La rehén política trata de salvarse como el ahogado.

Falta la puntilla. Fogiel aprovecha que ella repite que es su último llamado (no se sabe a quién). Le dice esperar que no llegue a esa decisión final. La palabra suicidio no se pronuncia, se sobrentiende. Entre suspiros y ahogos de llanto, Cassez evade la cuestión. Es inocente, espera que la extraditen, no puede más, pero de eso a suicidarse... que Fogiel no exagere.

Por último, llamados a la opinión pública de Francia y de México. Es inocente, repite, y no puede más.

Cristina Ríos Valladares pudo más, mucho más.

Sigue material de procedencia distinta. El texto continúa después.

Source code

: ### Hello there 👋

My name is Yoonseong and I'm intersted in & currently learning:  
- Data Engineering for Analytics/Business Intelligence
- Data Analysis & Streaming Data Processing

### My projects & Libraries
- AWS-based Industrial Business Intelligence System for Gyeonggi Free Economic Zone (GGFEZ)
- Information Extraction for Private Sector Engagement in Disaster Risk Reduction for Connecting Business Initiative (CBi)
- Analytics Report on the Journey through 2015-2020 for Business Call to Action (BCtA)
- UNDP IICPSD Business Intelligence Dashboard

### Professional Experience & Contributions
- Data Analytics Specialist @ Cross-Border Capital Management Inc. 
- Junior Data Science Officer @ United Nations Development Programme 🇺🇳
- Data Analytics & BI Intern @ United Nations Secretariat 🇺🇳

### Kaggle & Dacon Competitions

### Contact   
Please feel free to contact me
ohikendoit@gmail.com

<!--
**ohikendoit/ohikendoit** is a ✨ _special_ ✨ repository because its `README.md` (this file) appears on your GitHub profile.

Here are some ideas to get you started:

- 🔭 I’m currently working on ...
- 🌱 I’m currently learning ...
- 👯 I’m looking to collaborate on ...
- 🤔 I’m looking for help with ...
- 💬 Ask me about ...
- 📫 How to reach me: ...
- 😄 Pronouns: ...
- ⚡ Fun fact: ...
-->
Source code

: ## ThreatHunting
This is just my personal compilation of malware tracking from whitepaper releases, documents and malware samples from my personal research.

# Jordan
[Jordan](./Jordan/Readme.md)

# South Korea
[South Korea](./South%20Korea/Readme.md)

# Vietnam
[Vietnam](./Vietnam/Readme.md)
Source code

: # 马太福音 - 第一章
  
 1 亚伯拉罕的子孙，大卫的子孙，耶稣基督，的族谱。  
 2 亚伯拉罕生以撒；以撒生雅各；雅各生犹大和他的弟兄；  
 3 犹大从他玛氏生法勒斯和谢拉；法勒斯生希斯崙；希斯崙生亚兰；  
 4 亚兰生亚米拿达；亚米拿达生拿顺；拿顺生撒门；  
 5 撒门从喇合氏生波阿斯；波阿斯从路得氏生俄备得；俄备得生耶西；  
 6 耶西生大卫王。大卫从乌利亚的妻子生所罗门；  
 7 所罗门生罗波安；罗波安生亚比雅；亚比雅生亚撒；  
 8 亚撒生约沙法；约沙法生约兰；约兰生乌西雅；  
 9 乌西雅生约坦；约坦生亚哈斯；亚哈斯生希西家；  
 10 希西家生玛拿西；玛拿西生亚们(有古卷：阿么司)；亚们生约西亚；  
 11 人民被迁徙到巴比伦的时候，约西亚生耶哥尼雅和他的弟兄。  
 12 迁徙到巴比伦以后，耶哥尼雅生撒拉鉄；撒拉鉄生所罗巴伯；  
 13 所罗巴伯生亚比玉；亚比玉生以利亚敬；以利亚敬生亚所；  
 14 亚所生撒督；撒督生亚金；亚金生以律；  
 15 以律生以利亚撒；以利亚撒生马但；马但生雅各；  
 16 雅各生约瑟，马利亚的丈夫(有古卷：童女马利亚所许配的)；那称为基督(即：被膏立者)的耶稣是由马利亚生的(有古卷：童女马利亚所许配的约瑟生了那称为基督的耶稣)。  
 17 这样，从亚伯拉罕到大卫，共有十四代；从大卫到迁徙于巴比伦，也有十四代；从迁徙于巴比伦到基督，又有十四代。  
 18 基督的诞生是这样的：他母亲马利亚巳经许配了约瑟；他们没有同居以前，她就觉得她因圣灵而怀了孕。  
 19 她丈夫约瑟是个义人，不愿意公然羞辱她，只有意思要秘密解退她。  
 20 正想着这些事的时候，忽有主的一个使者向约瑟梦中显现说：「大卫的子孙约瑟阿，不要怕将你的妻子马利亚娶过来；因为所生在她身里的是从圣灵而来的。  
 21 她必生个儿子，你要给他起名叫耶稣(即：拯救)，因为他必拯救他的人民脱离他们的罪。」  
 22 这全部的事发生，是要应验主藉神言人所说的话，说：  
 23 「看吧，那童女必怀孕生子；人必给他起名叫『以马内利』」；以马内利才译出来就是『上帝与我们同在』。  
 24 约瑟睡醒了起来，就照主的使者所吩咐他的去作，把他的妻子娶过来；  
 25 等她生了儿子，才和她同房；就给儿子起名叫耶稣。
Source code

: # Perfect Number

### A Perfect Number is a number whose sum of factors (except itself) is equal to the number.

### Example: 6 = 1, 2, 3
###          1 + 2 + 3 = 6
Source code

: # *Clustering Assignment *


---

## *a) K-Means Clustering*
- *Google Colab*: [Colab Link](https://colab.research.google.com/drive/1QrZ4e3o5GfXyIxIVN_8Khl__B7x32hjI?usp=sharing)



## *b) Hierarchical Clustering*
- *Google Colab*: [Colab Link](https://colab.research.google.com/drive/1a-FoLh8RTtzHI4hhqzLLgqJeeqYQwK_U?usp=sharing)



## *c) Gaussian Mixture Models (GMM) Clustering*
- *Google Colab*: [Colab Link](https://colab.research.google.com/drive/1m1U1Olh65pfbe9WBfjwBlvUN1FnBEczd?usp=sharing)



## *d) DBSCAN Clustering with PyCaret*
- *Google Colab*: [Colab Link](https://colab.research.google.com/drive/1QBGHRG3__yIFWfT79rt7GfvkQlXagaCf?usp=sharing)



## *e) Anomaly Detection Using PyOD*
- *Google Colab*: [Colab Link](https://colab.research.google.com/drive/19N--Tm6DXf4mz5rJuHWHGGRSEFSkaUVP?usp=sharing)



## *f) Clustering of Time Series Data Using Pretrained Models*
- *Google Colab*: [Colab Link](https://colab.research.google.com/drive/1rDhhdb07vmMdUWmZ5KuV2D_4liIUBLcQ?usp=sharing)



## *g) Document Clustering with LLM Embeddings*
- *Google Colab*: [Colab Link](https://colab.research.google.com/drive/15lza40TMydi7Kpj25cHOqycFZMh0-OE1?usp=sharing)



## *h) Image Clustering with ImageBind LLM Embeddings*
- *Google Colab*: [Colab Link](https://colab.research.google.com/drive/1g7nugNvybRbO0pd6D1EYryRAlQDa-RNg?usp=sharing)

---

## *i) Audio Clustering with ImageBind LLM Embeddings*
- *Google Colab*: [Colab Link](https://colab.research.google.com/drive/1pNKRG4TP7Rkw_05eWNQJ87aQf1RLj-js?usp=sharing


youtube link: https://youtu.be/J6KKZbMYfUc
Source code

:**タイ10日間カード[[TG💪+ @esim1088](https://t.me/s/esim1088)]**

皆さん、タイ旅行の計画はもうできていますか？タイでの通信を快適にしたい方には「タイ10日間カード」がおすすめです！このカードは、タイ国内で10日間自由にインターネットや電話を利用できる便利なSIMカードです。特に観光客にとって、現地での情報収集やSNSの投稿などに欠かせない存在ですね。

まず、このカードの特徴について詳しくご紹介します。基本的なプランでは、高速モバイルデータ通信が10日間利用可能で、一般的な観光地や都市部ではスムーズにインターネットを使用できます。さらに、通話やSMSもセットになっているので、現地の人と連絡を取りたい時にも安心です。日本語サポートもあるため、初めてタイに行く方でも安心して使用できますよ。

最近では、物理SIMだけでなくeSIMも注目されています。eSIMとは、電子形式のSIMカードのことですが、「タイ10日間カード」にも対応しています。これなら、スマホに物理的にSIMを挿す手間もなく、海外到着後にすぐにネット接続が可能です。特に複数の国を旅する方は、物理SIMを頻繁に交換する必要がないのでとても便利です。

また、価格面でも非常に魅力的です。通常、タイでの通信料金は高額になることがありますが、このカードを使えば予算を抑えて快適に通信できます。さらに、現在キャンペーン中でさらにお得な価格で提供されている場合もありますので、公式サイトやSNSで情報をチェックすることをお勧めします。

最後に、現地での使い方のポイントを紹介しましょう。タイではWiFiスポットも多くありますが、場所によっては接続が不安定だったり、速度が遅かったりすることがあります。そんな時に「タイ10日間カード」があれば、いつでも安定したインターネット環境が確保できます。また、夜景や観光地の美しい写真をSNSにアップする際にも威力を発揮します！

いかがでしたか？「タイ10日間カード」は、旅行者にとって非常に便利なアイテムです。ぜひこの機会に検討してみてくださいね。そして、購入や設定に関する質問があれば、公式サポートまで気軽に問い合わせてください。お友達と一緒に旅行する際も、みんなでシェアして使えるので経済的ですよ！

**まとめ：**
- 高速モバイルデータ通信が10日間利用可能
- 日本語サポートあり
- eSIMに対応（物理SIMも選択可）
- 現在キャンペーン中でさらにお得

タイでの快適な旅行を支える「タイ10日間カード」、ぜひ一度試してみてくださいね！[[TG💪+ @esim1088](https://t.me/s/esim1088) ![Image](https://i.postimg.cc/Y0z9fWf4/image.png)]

Cierto, este bombardeo de los medios de comunicación sobre su caso oculta los problemas mucho más graves de desempleo, pobreza y violencia que atraviesa Francia. Pero lo que me choca es la actitud parcial de una parte de la prensa francesa que sólo da la palabra a Cassez. Lo que me indigna es el gesto, si no el acto, racista de aquellos que intentan intervenir en la política de un país con instituciones democráticas: México, tratándolo como si fuera una dictadura del cuarto mundo. En fin, que me hagan sentir como un salvaje emplumado, ignorantes de la antigüedad y la riqueza de nuestra cultura.

En Francia, acusaciones falsas dan lugar a procesos donde se solicitan compensas por daños y perjuicios. Acaso el gobierno mexicano debería levantar una queja, aunque no fuese por un euro simbólico, contra los periodistas culpables de difamación.